» **PROBLEM**
If a line in the entries below includes the string "setn", copy it out.

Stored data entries
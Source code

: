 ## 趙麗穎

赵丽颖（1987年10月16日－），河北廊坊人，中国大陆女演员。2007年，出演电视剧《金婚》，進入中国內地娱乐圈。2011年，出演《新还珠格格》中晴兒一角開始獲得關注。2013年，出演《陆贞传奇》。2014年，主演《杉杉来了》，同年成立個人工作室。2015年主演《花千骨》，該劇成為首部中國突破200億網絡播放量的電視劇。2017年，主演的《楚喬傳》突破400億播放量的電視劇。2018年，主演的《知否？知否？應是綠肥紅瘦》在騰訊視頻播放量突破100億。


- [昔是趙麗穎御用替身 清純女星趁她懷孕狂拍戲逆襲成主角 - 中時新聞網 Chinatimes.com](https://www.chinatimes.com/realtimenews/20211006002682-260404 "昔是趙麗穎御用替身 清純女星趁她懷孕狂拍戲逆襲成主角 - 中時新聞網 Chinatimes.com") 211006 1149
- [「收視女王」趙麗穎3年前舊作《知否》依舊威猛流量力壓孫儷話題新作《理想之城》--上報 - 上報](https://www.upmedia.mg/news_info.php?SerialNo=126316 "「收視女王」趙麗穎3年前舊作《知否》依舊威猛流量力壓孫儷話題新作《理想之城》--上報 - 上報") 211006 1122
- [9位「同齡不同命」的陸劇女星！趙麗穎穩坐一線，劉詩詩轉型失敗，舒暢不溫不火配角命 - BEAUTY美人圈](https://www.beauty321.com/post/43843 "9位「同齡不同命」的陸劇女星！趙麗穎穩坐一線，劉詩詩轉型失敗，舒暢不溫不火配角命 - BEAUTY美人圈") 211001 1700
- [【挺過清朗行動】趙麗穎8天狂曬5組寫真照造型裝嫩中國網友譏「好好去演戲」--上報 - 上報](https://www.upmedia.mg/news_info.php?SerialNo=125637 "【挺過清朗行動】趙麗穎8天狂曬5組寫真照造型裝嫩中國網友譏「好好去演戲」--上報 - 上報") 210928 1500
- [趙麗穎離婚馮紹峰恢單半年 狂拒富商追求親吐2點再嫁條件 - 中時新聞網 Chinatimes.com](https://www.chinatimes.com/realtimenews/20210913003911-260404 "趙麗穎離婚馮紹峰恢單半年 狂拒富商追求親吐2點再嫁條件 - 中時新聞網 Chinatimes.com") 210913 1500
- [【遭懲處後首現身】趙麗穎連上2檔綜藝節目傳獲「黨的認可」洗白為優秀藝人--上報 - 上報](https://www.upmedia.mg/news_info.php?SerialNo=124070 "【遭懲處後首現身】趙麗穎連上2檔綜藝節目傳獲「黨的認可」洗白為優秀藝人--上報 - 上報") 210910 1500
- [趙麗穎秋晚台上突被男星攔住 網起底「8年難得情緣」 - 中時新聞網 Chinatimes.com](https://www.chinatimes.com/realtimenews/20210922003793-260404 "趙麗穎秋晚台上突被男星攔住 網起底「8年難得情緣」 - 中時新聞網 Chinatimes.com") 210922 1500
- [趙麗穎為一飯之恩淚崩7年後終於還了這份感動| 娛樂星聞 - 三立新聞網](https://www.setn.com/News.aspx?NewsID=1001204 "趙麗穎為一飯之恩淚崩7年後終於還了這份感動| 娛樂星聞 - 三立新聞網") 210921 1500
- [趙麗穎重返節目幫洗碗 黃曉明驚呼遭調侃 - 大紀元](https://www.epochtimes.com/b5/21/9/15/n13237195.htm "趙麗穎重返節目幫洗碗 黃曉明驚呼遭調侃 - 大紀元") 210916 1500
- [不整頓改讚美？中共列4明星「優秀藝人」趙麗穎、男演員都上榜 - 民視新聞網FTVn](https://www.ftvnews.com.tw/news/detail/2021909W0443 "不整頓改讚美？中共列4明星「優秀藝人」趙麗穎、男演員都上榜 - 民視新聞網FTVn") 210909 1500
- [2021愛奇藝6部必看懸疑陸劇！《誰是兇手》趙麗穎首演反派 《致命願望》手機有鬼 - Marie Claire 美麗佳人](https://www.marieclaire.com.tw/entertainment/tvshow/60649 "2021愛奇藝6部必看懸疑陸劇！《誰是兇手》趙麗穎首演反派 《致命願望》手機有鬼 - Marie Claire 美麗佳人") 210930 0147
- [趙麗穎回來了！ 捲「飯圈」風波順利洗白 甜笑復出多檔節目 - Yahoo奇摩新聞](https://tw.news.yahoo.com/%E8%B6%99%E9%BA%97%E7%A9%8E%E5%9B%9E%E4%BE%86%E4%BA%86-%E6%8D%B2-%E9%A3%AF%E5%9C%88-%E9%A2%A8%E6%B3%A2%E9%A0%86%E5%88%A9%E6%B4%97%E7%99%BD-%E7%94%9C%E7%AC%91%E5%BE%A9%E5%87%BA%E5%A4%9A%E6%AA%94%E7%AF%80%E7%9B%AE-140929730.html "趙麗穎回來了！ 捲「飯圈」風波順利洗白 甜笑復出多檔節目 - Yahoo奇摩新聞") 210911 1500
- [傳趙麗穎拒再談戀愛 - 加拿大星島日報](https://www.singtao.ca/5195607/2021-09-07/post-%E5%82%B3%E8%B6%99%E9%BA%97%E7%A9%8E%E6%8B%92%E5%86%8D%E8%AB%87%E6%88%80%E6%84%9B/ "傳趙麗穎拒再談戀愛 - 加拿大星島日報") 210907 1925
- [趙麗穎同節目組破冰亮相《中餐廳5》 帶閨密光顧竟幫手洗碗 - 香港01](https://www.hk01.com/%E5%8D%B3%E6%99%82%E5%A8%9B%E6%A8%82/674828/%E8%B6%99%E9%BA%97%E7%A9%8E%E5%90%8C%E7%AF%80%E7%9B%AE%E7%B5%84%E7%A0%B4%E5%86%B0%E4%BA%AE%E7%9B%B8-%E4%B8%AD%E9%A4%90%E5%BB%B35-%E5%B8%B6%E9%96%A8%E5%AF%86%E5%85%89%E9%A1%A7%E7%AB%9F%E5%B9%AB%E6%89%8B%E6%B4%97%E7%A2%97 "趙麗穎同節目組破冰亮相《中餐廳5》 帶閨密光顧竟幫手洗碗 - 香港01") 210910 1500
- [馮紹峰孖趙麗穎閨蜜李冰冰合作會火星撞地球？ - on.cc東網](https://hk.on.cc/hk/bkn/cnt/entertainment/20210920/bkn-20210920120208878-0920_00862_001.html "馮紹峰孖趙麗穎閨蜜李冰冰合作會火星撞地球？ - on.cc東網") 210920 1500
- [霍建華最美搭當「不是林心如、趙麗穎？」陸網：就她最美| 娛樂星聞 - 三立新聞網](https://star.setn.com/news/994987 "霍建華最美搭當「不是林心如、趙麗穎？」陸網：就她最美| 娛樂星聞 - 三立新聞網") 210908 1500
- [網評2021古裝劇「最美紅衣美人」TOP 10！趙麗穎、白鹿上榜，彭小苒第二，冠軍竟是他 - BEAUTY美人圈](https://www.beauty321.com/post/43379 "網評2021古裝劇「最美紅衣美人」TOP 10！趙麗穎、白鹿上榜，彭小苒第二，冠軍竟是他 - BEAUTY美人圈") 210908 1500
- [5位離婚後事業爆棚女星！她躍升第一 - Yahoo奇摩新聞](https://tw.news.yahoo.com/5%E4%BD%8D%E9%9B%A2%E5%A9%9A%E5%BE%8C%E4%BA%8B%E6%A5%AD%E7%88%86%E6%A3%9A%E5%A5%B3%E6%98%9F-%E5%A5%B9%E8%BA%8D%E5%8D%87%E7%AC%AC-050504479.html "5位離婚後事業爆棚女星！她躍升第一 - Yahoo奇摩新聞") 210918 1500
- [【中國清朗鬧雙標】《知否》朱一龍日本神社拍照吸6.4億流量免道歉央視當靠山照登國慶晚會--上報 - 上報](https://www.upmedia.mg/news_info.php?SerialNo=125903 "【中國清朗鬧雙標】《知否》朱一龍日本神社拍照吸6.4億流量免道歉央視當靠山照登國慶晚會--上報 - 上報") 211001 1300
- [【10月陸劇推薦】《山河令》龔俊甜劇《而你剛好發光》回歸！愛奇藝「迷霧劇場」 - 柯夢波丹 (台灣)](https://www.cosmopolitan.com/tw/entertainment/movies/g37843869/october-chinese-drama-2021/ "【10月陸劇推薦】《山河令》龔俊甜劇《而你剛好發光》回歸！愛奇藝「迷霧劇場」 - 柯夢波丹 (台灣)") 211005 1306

» **ANSWER SPACE**
- [趙麗穎為一飯之恩淚崩7年後終於還了這份感動| 娛樂星聞 - 三立新聞網](https://www.setn.com/News.aspx?NewsID=1001204 "趙麗穎為一飯之恩淚崩7年後終於還了這份感動| 娛樂星聞 - 三立新聞網") 210921 1500
- [霍建華最美搭當「不是林心如、趙麗穎？」陸網：就她最美| 娛樂星聞 - 三立新聞網](https://star.setn.com/news/994987 "霍建華最美搭當「不是林心如、趙麗穎？」陸網：就她最美| 娛樂星聞 - 三立新聞網") 210908 1500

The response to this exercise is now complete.